The records below hold a stretch from the line with "发表于 2024-4-9 12:55</a>" through the line with "上次耶伦来中国请客吃饭不也全是女的，不是很正常</blockquote>"; return exactly those lines, ends included, and nothing more.

▶ Stored data entries:
########################################

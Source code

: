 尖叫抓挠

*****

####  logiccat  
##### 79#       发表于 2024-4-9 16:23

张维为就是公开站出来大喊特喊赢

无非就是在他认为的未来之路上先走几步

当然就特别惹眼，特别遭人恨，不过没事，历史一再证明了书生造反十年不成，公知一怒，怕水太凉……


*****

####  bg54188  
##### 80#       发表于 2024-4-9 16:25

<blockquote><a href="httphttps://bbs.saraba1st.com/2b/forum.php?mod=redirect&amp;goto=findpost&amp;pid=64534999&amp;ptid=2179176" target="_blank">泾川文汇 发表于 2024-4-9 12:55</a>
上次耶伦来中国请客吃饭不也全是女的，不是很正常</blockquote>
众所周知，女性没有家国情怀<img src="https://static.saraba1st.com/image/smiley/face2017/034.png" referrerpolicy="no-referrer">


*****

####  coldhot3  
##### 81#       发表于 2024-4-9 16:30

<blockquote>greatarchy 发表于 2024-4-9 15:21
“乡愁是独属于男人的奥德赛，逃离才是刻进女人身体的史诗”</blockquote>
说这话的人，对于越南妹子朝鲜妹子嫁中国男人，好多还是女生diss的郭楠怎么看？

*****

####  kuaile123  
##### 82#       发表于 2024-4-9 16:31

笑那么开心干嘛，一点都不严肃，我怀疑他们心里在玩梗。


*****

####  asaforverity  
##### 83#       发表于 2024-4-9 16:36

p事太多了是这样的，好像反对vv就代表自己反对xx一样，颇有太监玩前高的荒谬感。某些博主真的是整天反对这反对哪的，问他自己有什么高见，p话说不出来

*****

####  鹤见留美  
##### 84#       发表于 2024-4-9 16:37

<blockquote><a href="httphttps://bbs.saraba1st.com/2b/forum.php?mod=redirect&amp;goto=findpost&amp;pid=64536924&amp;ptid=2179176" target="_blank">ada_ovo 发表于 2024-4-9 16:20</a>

########################################

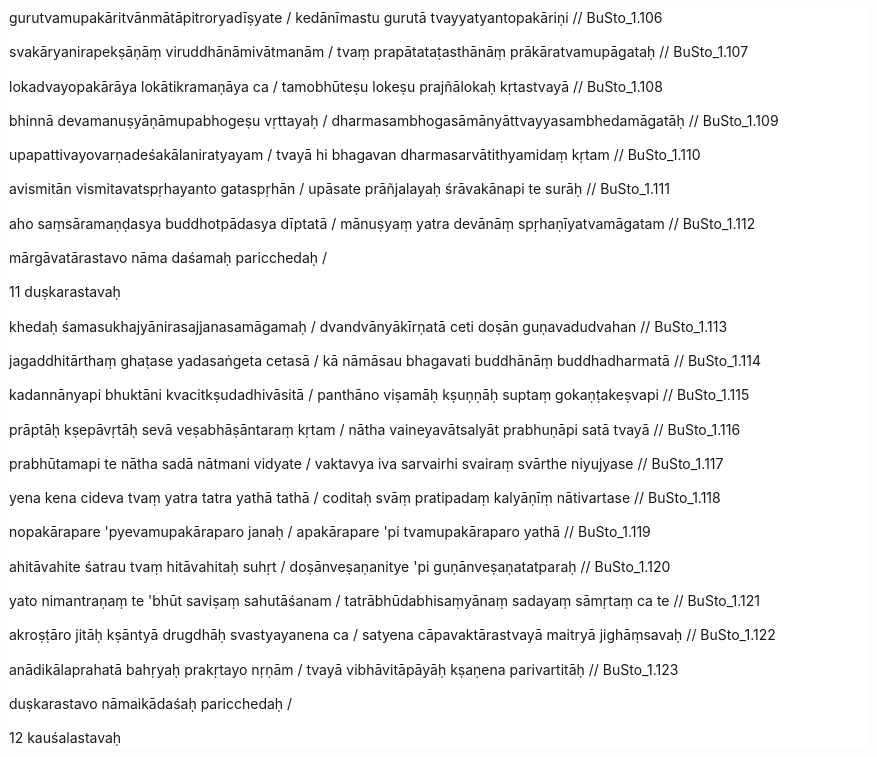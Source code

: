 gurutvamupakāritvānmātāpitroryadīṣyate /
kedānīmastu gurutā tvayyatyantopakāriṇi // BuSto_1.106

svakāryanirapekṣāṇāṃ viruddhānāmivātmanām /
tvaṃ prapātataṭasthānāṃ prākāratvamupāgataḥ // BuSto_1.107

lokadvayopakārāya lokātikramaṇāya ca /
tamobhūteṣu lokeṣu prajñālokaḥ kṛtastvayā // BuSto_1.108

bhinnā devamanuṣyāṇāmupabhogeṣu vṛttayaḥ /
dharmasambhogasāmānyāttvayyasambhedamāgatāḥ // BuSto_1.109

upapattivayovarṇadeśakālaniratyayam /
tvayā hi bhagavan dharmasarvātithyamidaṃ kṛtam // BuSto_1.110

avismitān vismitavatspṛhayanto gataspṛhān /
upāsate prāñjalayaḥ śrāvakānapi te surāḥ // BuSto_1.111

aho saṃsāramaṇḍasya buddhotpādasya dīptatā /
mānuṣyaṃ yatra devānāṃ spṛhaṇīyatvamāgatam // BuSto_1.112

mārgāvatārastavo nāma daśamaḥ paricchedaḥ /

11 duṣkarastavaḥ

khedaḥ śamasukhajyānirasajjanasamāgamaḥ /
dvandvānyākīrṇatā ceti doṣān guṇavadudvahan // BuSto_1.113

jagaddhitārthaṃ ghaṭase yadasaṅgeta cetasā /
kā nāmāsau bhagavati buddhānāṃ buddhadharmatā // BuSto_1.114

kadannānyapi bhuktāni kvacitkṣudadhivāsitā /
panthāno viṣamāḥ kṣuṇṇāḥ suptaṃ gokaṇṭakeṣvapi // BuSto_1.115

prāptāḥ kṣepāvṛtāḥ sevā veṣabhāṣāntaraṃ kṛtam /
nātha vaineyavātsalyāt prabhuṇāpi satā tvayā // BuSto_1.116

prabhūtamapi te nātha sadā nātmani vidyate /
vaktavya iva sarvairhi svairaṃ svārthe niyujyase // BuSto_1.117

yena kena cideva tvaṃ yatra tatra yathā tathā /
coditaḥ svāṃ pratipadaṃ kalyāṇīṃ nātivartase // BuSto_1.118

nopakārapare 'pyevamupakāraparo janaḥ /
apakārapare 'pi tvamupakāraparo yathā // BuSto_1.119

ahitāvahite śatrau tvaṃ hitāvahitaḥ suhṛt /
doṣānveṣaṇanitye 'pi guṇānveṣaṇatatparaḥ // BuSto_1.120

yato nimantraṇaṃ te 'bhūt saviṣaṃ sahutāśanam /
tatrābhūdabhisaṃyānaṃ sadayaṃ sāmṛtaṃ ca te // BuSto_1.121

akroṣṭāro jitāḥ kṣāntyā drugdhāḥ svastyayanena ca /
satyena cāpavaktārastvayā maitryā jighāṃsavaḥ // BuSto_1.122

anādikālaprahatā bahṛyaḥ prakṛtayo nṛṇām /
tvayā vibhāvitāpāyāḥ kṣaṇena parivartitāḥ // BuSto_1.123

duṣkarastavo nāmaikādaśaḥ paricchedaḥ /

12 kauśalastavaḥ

########################################

▶ ANSWER TO THE EXERCISE:
<blockquote><a href="httphttps://bbs.saraba1st.com/2b/forum.php?mod=redirect&amp;goto=findpost&amp;pid=64534999&amp;ptid=2179176" target="_blank">泾川文汇 发表于 2024-4-9 12:55</a>
上次耶伦来中国请客吃饭不也全是女的，不是很正常</blockquote>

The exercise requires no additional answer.